Pruneau avait-il lui aussi besoin d'un peu d'orangeade bien fraiche ? Kadoutchi n'écoutant que son coeur se mit en tête d'essayer de relever Pruneau. Mais voila Pruneau était totalement abassourdi par ce qu'il venait de recevoir. Un sourire d'une telle envergure avait fait tomber le menhir.

 

Vous ne devinerez jamais ce qui se passa quand de tout son poids de pruneau il percuta le sol de violettes : une brèche se fit et des petits noyaux de menhirs commencèrent à pousser tout autour de pruneau et de Kadoutchi. Des prunotiers, des prunotieres, des prunomiens, des prunotiens, des prunomis, des prunomasses et des prunomatchi ....toute une ribambelle de nouveaux menhirs et menhirettes !

 

Pruneau et Kadoutchi n'en revenaient pas. Le champ de violettes était devenu une immense parade de pruneaux.

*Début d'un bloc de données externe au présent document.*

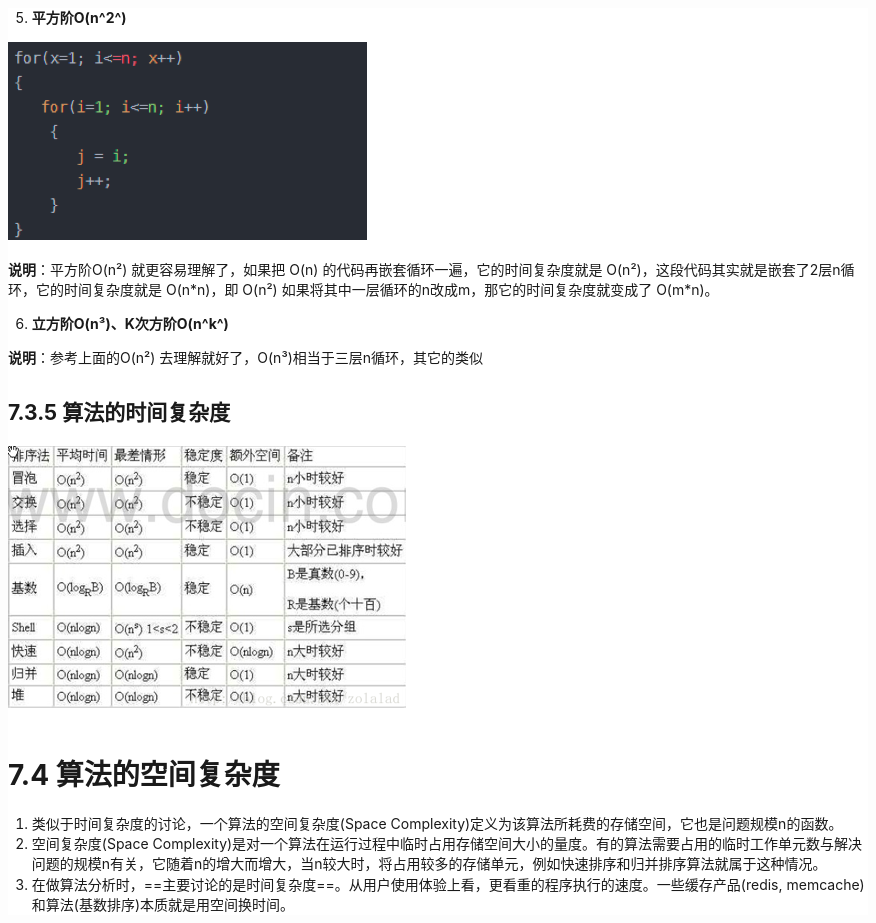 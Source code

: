 
5. **平方阶O(n^2^)**

![image-20191207174040467](images/image-20191207174040467.png)

**说明**：平方阶O(n²) 就更容易理解了，如果把 O(n) 的代码再嵌套循环一遍，它的时间复杂度就是 O(n²)，这段代码其实就是嵌套了2层n循环，它的时间复杂度就是 O(n\*n)，即 O(n²) 如果将其中一层循环的n改成m，那它的时间复杂度就变成了 O(m*n)。



6. **立方阶O(n³)、K次方阶O(n^k^)**

**说明**：参考上面的O(n²) 去理解就好了，O(n³)相当于三层n循环，其它的类似



## 7.3.5 算法的时间复杂度



![image-20191207174413673](images/image-20191207174413673.png)



# 7.4 算法的空间复杂度



1. 类似于时间复杂度的讨论，一个算法的空间复杂度(Space Complexity)定义为该算法所耗费的存储空间，它也是问题规模n的函数。
2. 空间复杂度(Space Complexity)是对一个算法在运行过程中临时占用存储空间大小的量度。有的算法需要占用的临时工作单元数与解决问题的规模n有关，它随着n的增大而增大，当n较大时，将占用较多的存储单元，例如快速排序和归并排序算法就属于这种情况。
3. 在做算法分析时，==主要讨论的是时间复杂度==。从用户使用体验上看，更看重的程序执行的速度。一些缓存产品(redis, memcache)和算法(基数排序)本质就是用空间换时间。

Tant d'emotion avec un seul pruneau, Kadoutchi se demanda "mais c'est qui ce gars ?" (ben oui, des fois Kadoutchi parle comme vous et moi).

 

D'ailleurs c'était la première fois, qu'elle rencontrait un pruneau. N'était-il pas un peu trop tôt pour se recoller contre le grand pruneau ? (parce qu'evidemment pruneau et katoutchi ne pensaient qu'à ça !!! A quoi ? Ben à faire un scrabble, à jouer à qui embrassera miss marple ...mais non, à s'embrasser, nom d'un pruneau !). Et vous vous demandez "ben, pourquoi ils ne le font pas alors" ? Ca c'est la grande question du XXII ieme siècle !

 

Mais si, mais si ...se sentant toute energie, Kadoutchi regarda Pruneau dans les yeux et lui dit "j'aime manger les raviolis au lit" (c'est pas tout à fait ce qu'elle voulait dire mais c'est ce qui sorti de sa petite bouche de canari).

 

Heureusement que pruneau parlait le langage de Kadoutchi car ce qu'il compris c'est "et si on allait au lit". Ils rièrent aux éclats. Alors autant vous dire que deux menhirs qui se marrent et bien c'est comme un concert de David Ghuetta : ca déménage !!!

 

Kadoutchi repensa un instant au moment où elle s'était réveillée ce matin là. Avant d'ouvrir les yeux, elle avait vu trois lumières blanches. Elles étaient alignées.